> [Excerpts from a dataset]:
Segment Open

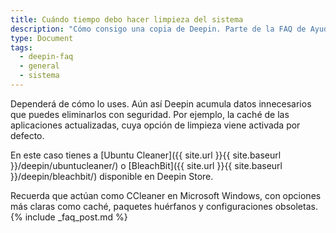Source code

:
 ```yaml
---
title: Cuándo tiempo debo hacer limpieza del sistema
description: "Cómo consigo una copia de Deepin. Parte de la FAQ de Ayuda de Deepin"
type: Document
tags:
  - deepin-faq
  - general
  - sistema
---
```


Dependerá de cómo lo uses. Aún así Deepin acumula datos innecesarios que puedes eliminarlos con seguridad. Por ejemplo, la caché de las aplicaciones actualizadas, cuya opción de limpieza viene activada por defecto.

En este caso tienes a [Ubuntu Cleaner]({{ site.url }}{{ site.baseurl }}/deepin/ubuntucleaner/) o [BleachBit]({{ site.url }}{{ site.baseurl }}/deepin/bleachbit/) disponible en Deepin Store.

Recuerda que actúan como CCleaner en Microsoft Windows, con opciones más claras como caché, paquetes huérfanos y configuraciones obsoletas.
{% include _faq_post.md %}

Segment Closed

> [What is being asked]: Go through the records above line by line and say how many lines include "limpieza", giving only that number.

> [Reply]: 2